December 13, 2017 TO: Equity Markets Advisory Committee
ETF (Exchange-Traded Funds) Committee
ETF Advisory Committee RE: FINRA's Request for Comment on its Payments for Market Making Rule (Rule 5250); Member Call Wednesday, December 20

 

FINRA is conducting a retrospective review of Rule 5250, the rule governing payments for market making, to assess its effectiveness and efficiency.  Comments are due by January 29, 2018.

We have scheduled a member call for Wednesday, December 20 at 2:00 pm Eastern time to discuss the retrospective review.  The dial in instructions for the call are as follows:

888-390-3810

Passcode: 54958

With certain exceptions, Rule 5250 explicitly prohibits a member or associated person from accepting payment or other consideration, directly or indirectly, from an issuer or its affiliates and promoters, for publishing a quotation, acting as a market maker, or submitting an application in connection therewith. 

The original prohibition on accepting payments for market making was published in a Notice to Members in 1975 and then codified in 1997.  According to FINRA, the prohibition is intended to assure that members act in an independent capacity when publishing a quotation or making a market in an issuer’s securities.  Specifically, FINRA has stated that such payments may be viewed as a conflict of interest because they may influence the member’s decision as to whether to quote or make a market in a security and, thereafter, the prices that the member would quote.

As part of its review, FINRA seeks answers to the following questions:

1. Has the rule effectively addressed the problem(s) it was intended to mitigate?  To what extent have the original purposes of and need for the rule been affected by subsequent changes to the markets, the delivery of financial services, the applicable regulatory framework or other considerations?  Are there alternative ways to achieve the goals of the rule that FINRA should consider?

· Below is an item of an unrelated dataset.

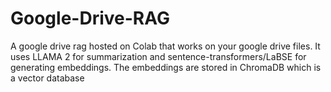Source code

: # Google-Drive-RAG
A google drive rag hosted on Colab that works on your google drive files. It uses LLAMA 2 for summarization and sentence-transformers/LaBSE for generating embeddings. The embeddings are stored in ChromaDB which is a vector database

2. What has been your experience with implementation of the rule, including any ambiguities in the rule or challenges to comply with it?

3. What have been the economic impacts, including costs and benefits, arising from FINRA’s rule?  Have the economic impacts been in line with expectations described in the rulemaking?  To what extent would these economic impacts differ by business attributes, such as size of the firm or differences in business models? Has the rule led to any negative unintended consequences?

4. Can FINRA make the rule, interpretations, or attendant administrative processes more efficient and effective?